We spent 3 hours on the premises. The temple is along perhaps 100m wide, up to 30 and 12. A courtyard, then you can enter. The roof is still supported by monumental columns. Everything is serious, gods with animal heads and hieroglyphics has no end. After seeing this place, it was also said that seeing the temples collapse would be less interessant.On therefore took the train to Assyut, a city that has chosen the card to make a stop in Cairo before, especially because no tourist site is located nearby.

We arrived too early at the station, and a controller adorable, Mustafa, offers a theme in mind and begins to teach us Arabic. We spend over an hour together, and of course everything was forgotten: the colors, furniture, trees and the vocabulary of the station.
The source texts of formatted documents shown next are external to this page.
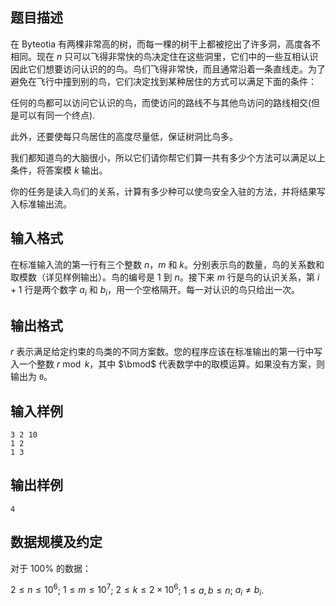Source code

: ## 题目描述

在 Byteotia 有两棵非常高的树，而每一棵的树干上都被挖出了许多洞，高度各不相同。现在 $n$ 只可以飞得非常快的鸟决定住在这些洞里，它们中的一些互相认识因此它们想要访问认识的的鸟。鸟们飞得非常快，而且通常沿着一条直线走。为了避免在飞行中撞到别的鸟，它们决定找到某种居住的方式可以满足下面的条件：

任何的鸟都可以访问它认识的鸟，而使访问的路线不与其他鸟访问的路线相交(但是可以有同一个终点).

此外，还要使每只鸟居住的高度尽量低，保证树洞比鸟多。

我们都知道鸟的大脑很小，所以它们请你帮它们算一共有多少个方法可以满足以上条件，将答案模 $k$ 输出。

你的任务是读入鸟们的关系，计算有多少种可以使鸟安全入驻的方法，并将结果写入标准输出流。

## 输入格式

在标准输入流的第一行有三个整数 $n$，$m$ 和 $k$。分别表示鸟的数量，鸟的关系数和取模数（详见样例输出）。鸟的编号是 $1$ 到 $n$。接下来 $m$ 行是鸟的认识关系，第 $i+1$ 行是两个数字 $a_i$ 和 $b_i$，用一个空格隔开。每一对认识的鸟只给出一次。

## 输出格式

$r$ 表示满足给定约束的鸟类的不同方案数。您的程序应该在标准输出的第一行中写入一个整数 $r\bmod k$，其中 $\bmod$ 代表数学中的取模运算。如果没有方案，则输出为 `0`。

## 输入样例


```plain
3 2 10
1 2
1 3
```


## 输出样例


```plain
4
```


## 数据规模及约定

对于 $100 \%$ 的数据：

$2\le n\le 10^6$;
$1 \le m\le 10^7$;
$2 \le k\le 2 \times 10^6$;
$1 \le a,b\le n$;
$a_i \neq b_i$.
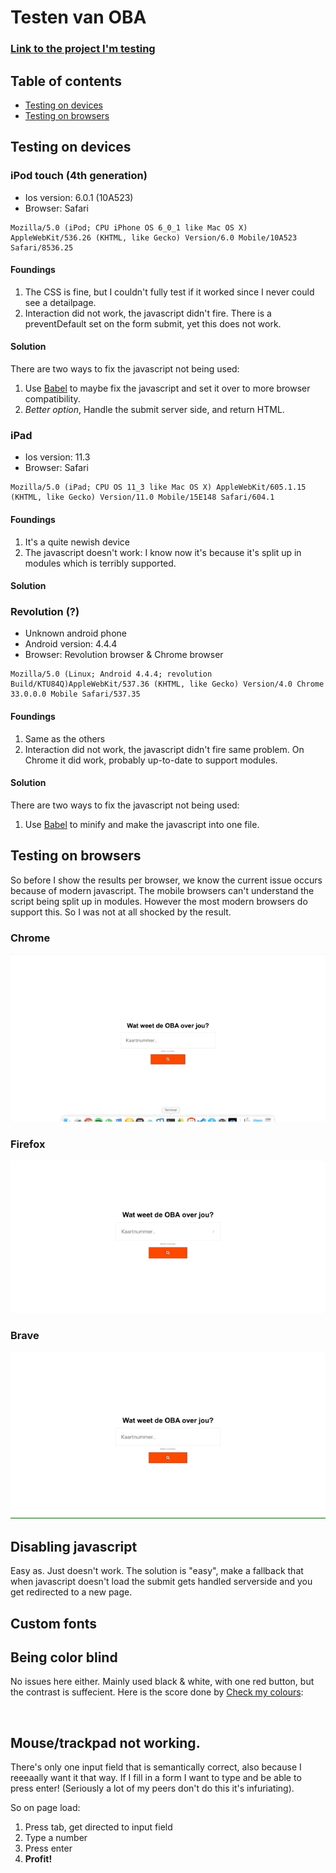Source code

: # Testen van OBA 
### [Link to the project I'm testing](https://github.com/gijslaarman/project-1-1920)

## Table of contents
- [Testing on devices](#testing-on-devices)
- [Testing on browsers](#testing-on-browsers)

## Testing on devices

### iPod touch (4th generation)
- Ios version: 6.0.1 (10A523)
- Browser: Safari 

```
Mozilla/5.0 (iPod; CPU iPhone OS 6_0_1 like Mac OS X) AppleWebKit/536.26 (KHTML, like Gecko) Version/6.0 Mobile/10A523 Safari/8536.25
```

#### Foundings
1. The CSS is fine, but I couldn't fully test if it worked since I never could see a detailpage.
1. Interaction did not work, the javascript didn't fire. There is a preventDefault set on the form submit, yet this does not work. 

#### Solution
There are two ways to fix the javascript not being used:
1. Use [Babel](https://babeljs.io/) to maybe fix the javascript and set it over to more browser compatibility.
2. _Better option_, Handle the submit server side, and return HTML.

### iPad 
- Ios version: 11.3
- Browser: Safari

```
Mozilla/5.0 (iPad; CPU OS 11_3 like Mac OS X) AppleWebKit/605.1.15 (KHTML, like Gecko) Version/11.0 Mobile/15E148 Safari/604.1
```

#### Foundings
1. It's a quite newish device
2. The javascript doesn't work: I know now it's because it's split up in modules which is terribly supported.

#### Solution

### Revolution (?) 
- Unknown android phone
- Android version: 4.4.4
- Browser: Revolution browser & Chrome browser

```
Mozilla/5.0 (Linux; Android 4.4.4; revolution Build/KTU84Q)AppleWebKit/537.36 (KHTML, like Gecko) Version/4.0 Chrome 33.0.0.0 Mobile Safari/537.35
```

#### Foundings
1. Same as the others 
1. Interaction did not work, the javascript didn't fire same problem. On Chrome it did work, probably up-to-date to support modules.

#### Solution
There are two ways to fix the javascript not being used:
1. Use [Babel](https://babeljs.io/) to minify and make the javascript into one file.

## Testing on browsers
So before I show the results per browser, we know the current issue occurs because of modern javascript. The mobile browsers can't understand the script being split up in modules. However the most modern browsers do support this. So I was not at all shocked by the result. 

### Chrome
![Testing on Chrome](img/chrome.gif)

### Firefox
![Testing on Firefox](img/firefox.gif)

### Brave
![Testing on Brave](img/brave.gif)

## Disabling javascript
Easy as. Just doesn't work. The solution is "easy", make a fallback that when javascript doesn't load the submit gets handled serverside and you get redirected to a new page.

## Custom fonts

## Being color blind
No issues here either. Mainly used black & white, with one red button, but the contrast is suffecient. Here is the score done by [Check my colours](https://checkmycolours.com):

![]()

## Mouse/trackpad not working.
There's only one input field that is semantically correct, also because I reeeaally want it that way. If I fill in a form I want to type and be able to press enter! (Seriously a lot of my peers don't do this it's infuriating).

So on page load:
1. Press tab, get directed to input field
2. Type a number
3. Press enter
4. **Profit!**

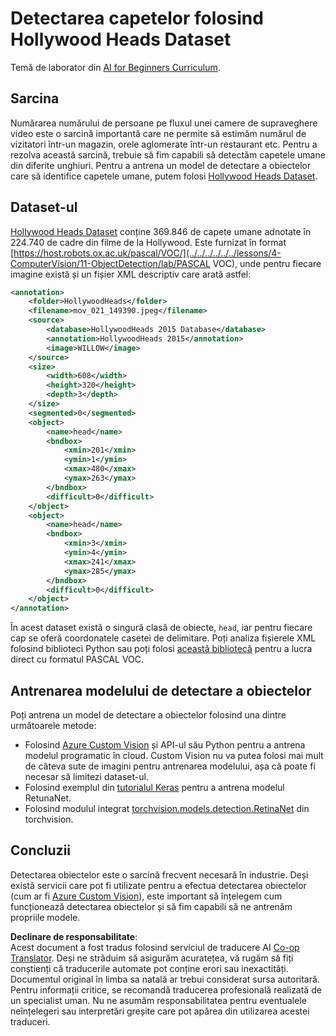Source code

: <!--
CO_OP_TRANSLATOR_METADATA:
{
  "original_hash": "ad568d55ae65c856fe929fc2b278510a",
  "translation_date": "2025-08-25T22:49:55+00:00",
  "source_file": "lessons/4-ComputerVision/11-ObjectDetection/lab/README.md",
  "language_code": "ro"
}
-->
# Detectarea capetelor folosind Hollywood Heads Dataset

Temă de laborator din [AI for Beginners Curriculum](https://github.com/microsoft/ai-for-beginners).

## Sarcina

Numărarea numărului de persoane pe fluxul unei camere de supraveghere video este o sarcină importantă care ne permite să estimăm numărul de vizitatori într-un magazin, orele aglomerate într-un restaurant etc. Pentru a rezolva această sarcină, trebuie să fim capabili să detectăm capetele umane din diferite unghiuri. Pentru a antrena un model de detectare a obiectelor care să identifice capetele umane, putem folosi [Hollywood Heads Dataset](https://www.di.ens.fr/willow/research/headdetection/).

## Dataset-ul

[Hollywood Heads Dataset](https://www.di.ens.fr/willow/research/headdetection/release/HollywoodHeads.zip) conține 369.846 de capete umane adnotate în 224.740 de cadre din filme de la Hollywood. Este furnizat în format [https://host.robots.ox.ac.uk/pascal/VOC/](../../../../../../lessons/4-ComputerVision/11-ObjectDetection/lab/PASCAL VOC), unde pentru fiecare imagine există și un fișier XML descriptiv care arată astfel:

```xml
<annotation>
	<folder>HollywoodHeads</folder>
	<filename>mov_021_149390.jpeg</filename>
	<source>
		<database>HollywoodHeads 2015 Database</database>
		<annotation>HollywoodHeads 2015</annotation>
		<image>WILLOW</image>
	</source>
	<size>
		<width>608</width>
		<height>320</height>
		<depth>3</depth>
	</size>
	<segmented>0</segmented>
	<object>
		<name>head</name>
		<bndbox>
			<xmin>201</xmin>
			<ymin>1</ymin>
			<xmax>480</xmax>
			<ymax>263</ymax>
		</bndbox>
		<difficult>0</difficult>
	</object>
	<object>
		<name>head</name>
		<bndbox>
			<xmin>3</xmin>
			<ymin>4</ymin>
			<xmax>241</xmax>
			<ymax>285</ymax>
		</bndbox>
		<difficult>0</difficult>
	</object>
</annotation>
```

În acest dataset există o singură clasă de obiecte, `head`, iar pentru fiecare cap se oferă coordonatele casetei de delimitare. Poți analiza fișierele XML folosind biblioteci Python sau poți folosi [această bibliotecă](https://pypi.org/project/pascal-voc/) pentru a lucra direct cu formatul PASCAL VOC.

## Antrenarea modelului de detectare a obiectelor

Poți antrena un model de detectare a obiectelor folosind una dintre următoarele metode:

* Folosind [Azure Custom Vision](https://docs.microsoft.com/azure/cognitive-services/custom-vision-service/quickstarts/object-detection?tabs=visual-studio&WT.mc_id=academic-77998-cacaste) și API-ul său Python pentru a antrena modelul programatic în cloud. Custom Vision nu va putea folosi mai mult de câteva sute de imagini pentru antrenarea modelului, așa că poate fi necesar să limitezi dataset-ul.
* Folosind exemplul din [tutorialul Keras](https://keras.io/examples/vision/retinanet/) pentru a antrena modelul RetunaNet.
* Folosind modulul integrat [torchvision.models.detection.RetinaNet](https://pytorch.org/vision/stable/_modules/torchvision/models/detection/retinanet.html) din torchvision.

## Concluzii

Detectarea obiectelor este o sarcină frecvent necesară în industrie. Deși există servicii care pot fi utilizate pentru a efectua detectarea obiectelor (cum ar fi [Azure Custom Vision](https://docs.microsoft.com/azure/cognitive-services/custom-vision-service/quickstarts/object-detection?tabs=visual-studio&WT.mc_id=academic-77998-cacaste)), este important să înțelegem cum funcționează detectarea obiectelor și să fim capabili să ne antrenăm propriile modele.

**Declinare de responsabilitate**:  
Acest document a fost tradus folosind serviciul de traducere AI [Co-op Translator](https://github.com/Azure/co-op-translator). Deși ne străduim să asigurăm acuratețea, vă rugăm să fiți conștienți că traducerile automate pot conține erori sau inexactități. Documentul original în limba sa natală ar trebui considerat sursa autoritară. Pentru informații critice, se recomandă traducerea profesională realizată de un specialist uman. Nu ne asumăm responsabilitatea pentru eventualele neînțelegeri sau interpretări greșite care pot apărea din utilizarea acestei traduceri.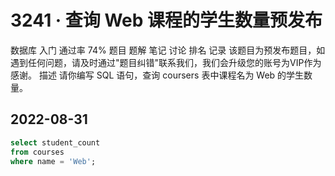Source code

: # 3241 · 查询 Web 课程的学生数量预发布
数据库
入门
通过率
74%
题目
题解
笔记
讨论
排名
记录
该题目为预发布题目，如遇到任何问题，请及时通过"题目纠错"联系我们，我们会升级您的账号为VIP作为感谢。
描述
请你编写 SQL 语句，查询 coursers 表中课程名为 Web 的学生数量。

## 2022-08-31

```sql
select student_count
from courses
where name = 'Web';
```

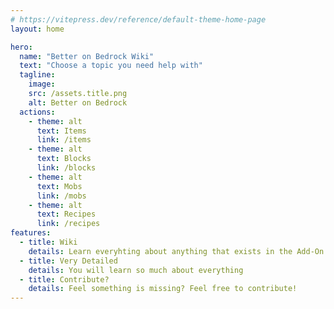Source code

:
 ```yaml
---
# https://vitepress.dev/reference/default-theme-home-page
layout: home

hero:
  name: "Better on Bedrock Wiki"
  text: "Choose a topic you need help with"
  tagline:  
    image:
    src: /assets.title.png
    alt: Better on Bedrock
  actions:
    - theme: alt
      text: Items
      link: /items
    - theme: alt
      text: Blocks
      link: /blocks
    - theme: alt
      text: Mobs
      link: /mobs
    - theme: alt
      text: Recipes
      link: /recipes
features:
  - title: Wiki
    details: Learn everyhting about anything that exists in the Add-On
  - title: Very Detailed
    details: You will learn so much about everything
  - title: Contribute?
    details: Feel something is missing? Feel free to contribute!
---
```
We remember "lampa", but it's too easy!
Then 6am train third class. The landscape is monotonous fields and date palms, then dirty and dilapidated cities, then go again, as dreary as the Ganges plain. Assyut has arrived, there was no more tourists, which does not prevent the first hotel we try to be full. It goes along, which has room and is beautiful and clean. The receptionist took our passports and asked where is my name on the passport of Magali. He needs proof that we are married. He explained that AC is not like that in France, that our marriage certificate is in the house, but nothing was done, he repeats like a robot he needs a marriage certificate. It tests the hotel next door, and luckily they do not insist.

We knew that the Egyptian law prohibits couples who are not sick of sleeping in the same hotel room, but We also know that it does not apply to tourists ... which has viennentpas Assyut! Funny feeling to swim between two waters in this country. In town, there is a feast for 3 times nothing, we meet a former engineer at Siemens, which invites us to drink tea, and we bought a kilo of pastries because the seller is too enthusiastic. It is believed that too, but they will eat without probleem on the train the next day.

When I think back to these tourists in bathing suits on their boat in this country where women are veiled, many in full, I say to the locals, AC should do the same feeling that if the Japanese were an orgy in front of Notre Dame. Incredible, yet it is tolerated if they paid 30 euros for a kebab without fries or drink!